Source data

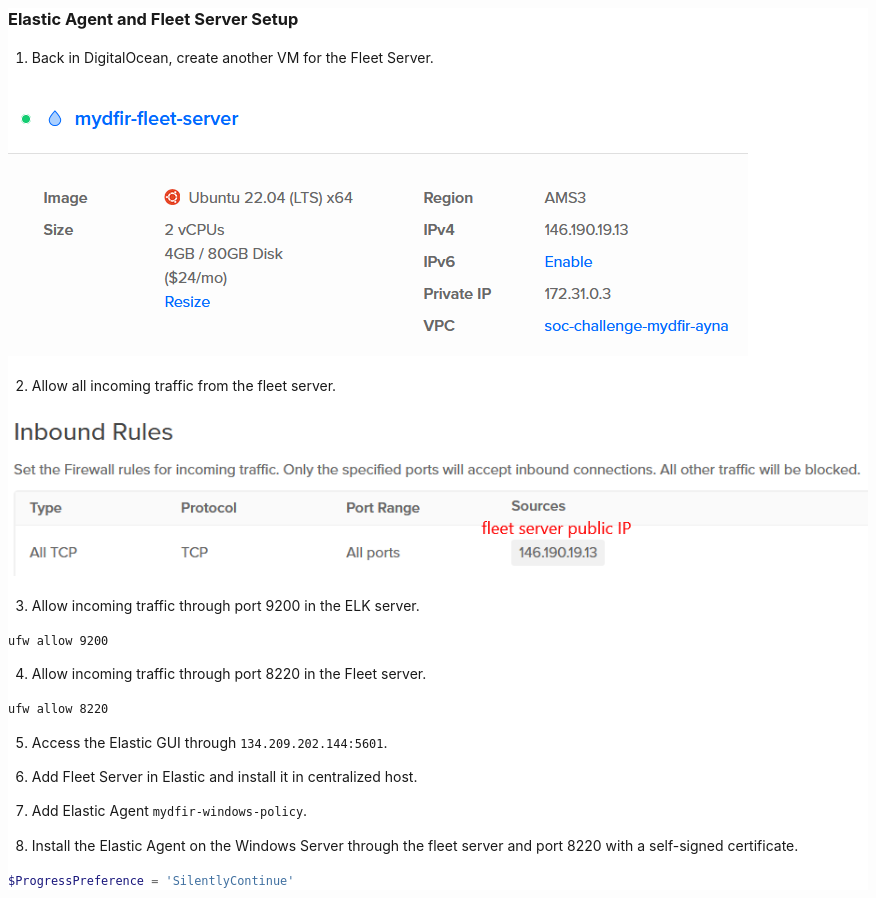 
### Elastic Agent and Fleet Server Setup
1) Back in DigitalOcean, create another VM for the Fleet Server.

![](/assets/images/mydfir-challenge/mydfir-fleet-server.png)

2) Allow all incoming traffic from the fleet server.

![](/assets/images/mydfir-challenge/firewall-fleet-server.png)

3) Allow incoming traffic through port 9200 in the ELK server.

```sh
ufw allow 9200
```

4) Allow incoming traffic through port 8220 in the Fleet server.

```sh
ufw allow 8220
```

5) Access the Elastic GUI through `134.209.202.144:5601`.

6) Add Fleet Server in Elastic and install it in centralized host.

7) Add Elastic Agent `mydfir-windows-policy`.

8) Install the Elastic Agent on the Windows Server through the fleet server and port 8220 with a self-signed certificate.

```powershell
$ProgressPreference = 'SilentlyContinue'
```
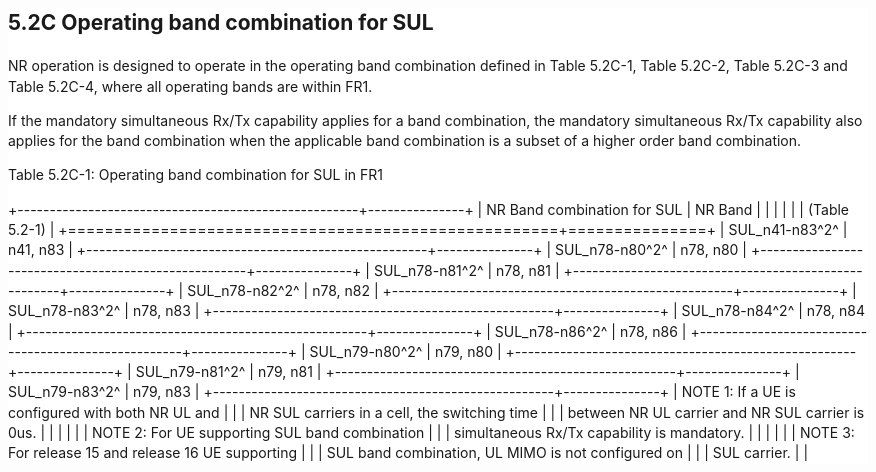 5.2C Operating band combination for SUL
---------------------------------------

NR operation is designed to operate in the operating band combination
defined in Table 5.2C-1, Table 5.2C-2, Table 5.2C-3 and Table 5.2C-4,
where all operating bands are within FR1.

If the mandatory simultaneous Rx/Tx capability applies for a band
combination, the mandatory simultaneous Rx/Tx capability also applies
for the band combination when the applicable band combination is a
subset of a higher order band combination.

Table 5.2C-1: Operating band combination for SUL in FR1

+-----------------------------------------------------+---------------+
| NR Band combination for SUL                         | NR Band       |
|                                                     |               |
|                                                     | (Table 5.2-1) |
+=====================================================+===============+
| SUL\_n41-n83^2^                                     | n41, n83      |
+-----------------------------------------------------+---------------+
| SUL\_n78-n80^2^                                     | n78, n80      |
+-----------------------------------------------------+---------------+
| SUL\_n78-n81^2^                                     | n78, n81      |
+-----------------------------------------------------+---------------+
| SUL\_n78-n82^2^                                     | n78, n82      |
+-----------------------------------------------------+---------------+
| SUL\_n78-n83^2^                                     | n78, n83      |
+-----------------------------------------------------+---------------+
| SUL\_n78-n84^2^                                     | n78, n84      |
+-----------------------------------------------------+---------------+
| SUL\_n78-n86^2^                                     | n78, n86      |
+-----------------------------------------------------+---------------+
| SUL\_n79-n80^2^                                     | n79, n80      |
+-----------------------------------------------------+---------------+
| SUL\_n79-n81^2^                                     | n79, n81      |
+-----------------------------------------------------+---------------+
| SUL\_n79-n83^2^                                     | n79, n83      |
+-----------------------------------------------------+---------------+
| NOTE 1: If a UE is configured with both NR UL and   |               |
| NR SUL carriers in a cell, the switching time       |               |
| between NR UL carrier and NR SUL carrier is 0us.    |               |
|                                                     |               |
| NOTE 2: For UE supporting SUL band combination      |               |
| simultaneous Rx/Tx capability is mandatory.         |               |
|                                                     |               |
| NOTE 3: For release 15 and release 16 UE supporting |               |
| SUL band combination, UL MIMO is not configured on  |               |
| SUL carrier.                                        |               |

> To do:
What's needed here is an exact repeat of all the records above, pictures excluded.

> Task solution:
### Elastic Agent and Fleet Server Setup
1) Back in DigitalOcean, create another VM for the Fleet Server.

![](/assets/images/mydfir-challenge/mydfir-fleet-server.png)

2) Allow all incoming traffic from the fleet server.

![](/assets/images/mydfir-challenge/firewall-fleet-server.png)

3) Allow incoming traffic through port 9200 in the ELK server.

```sh
ufw allow 9200
```

4) Allow incoming traffic through port 8220 in the Fleet server.

```sh
ufw allow 8220
```

5) Access the Elastic GUI through `134.209.202.144:5601`.

6) Add Fleet Server in Elastic and install it in centralized host.

7) Add Elastic Agent `mydfir-windows-policy`.

8) Install the Elastic Agent on the Windows Server through the fleet server and port 8220 with a self-signed certificate.

```powershell
$ProgressPreference = 'SilentlyContinue'
```
 5.2C Operating band combination for SUL
---------------------------------------

NR operation is designed to operate in the operating band combination
defined in Table 5.2C-1, Table 5.2C-2, Table 5.2C-3 and Table 5.2C-4,
where all operating bands are within FR1.

If the mandatory simultaneous Rx/Tx capability applies for a band
combination, the mandatory simultaneous Rx/Tx capability also applies
for the band combination when the applicable band combination is a
subset of a higher order band combination.

Table 5.2C-1: Operating band combination for SUL in FR1

+-----------------------------------------------------+---------------+
| NR Band combination for SUL                         | NR Band       |
|                                                     |               |
|                                                     | (Table 5.2-1) |
+=====================================================+===============+
| SUL\_n41-n83^2^                                     | n41, n83      |
+-----------------------------------------------------+---------------+
| SUL\_n78-n80^2^                                     | n78, n80      |
+-----------------------------------------------------+---------------+
| SUL\_n78-n81^2^                                     | n78, n81      |
+-----------------------------------------------------+---------------+
| SUL\_n78-n82^2^                                     | n78, n82      |
+-----------------------------------------------------+---------------+
| SUL\_n78-n83^2^                                     | n78, n83      |
+-----------------------------------------------------+---------------+
| SUL\_n78-n84^2^                                     | n78, n84      |
+-----------------------------------------------------+---------------+
| SUL\_n78-n86^2^                                     | n78, n86      |
+-----------------------------------------------------+---------------+
| SUL\_n79-n80^2^                                     | n79, n80      |
+-----------------------------------------------------+---------------+
| SUL\_n79-n81^2^                                     | n79, n81      |
+-----------------------------------------------------+---------------+
| SUL\_n79-n83^2^                                     | n79, n83      |
+-----------------------------------------------------+---------------+
| NOTE 1: If a UE is configured with both NR UL and   |               |
| NR SUL carriers in a cell, the switching time       |               |
| between NR UL carrier and NR SUL carrier is 0us.    |               |
|                                                     |               |
| NOTE 2: For UE supporting SUL band combination      |               |
| simultaneous Rx/Tx capability is mandatory.         |               |
|                                                     |               |
| NOTE 3: For release 15 and release 16 UE supporting |               |
| SUL band combination, UL MIMO is not configured on  |               |
| SUL carrier.                                        |               |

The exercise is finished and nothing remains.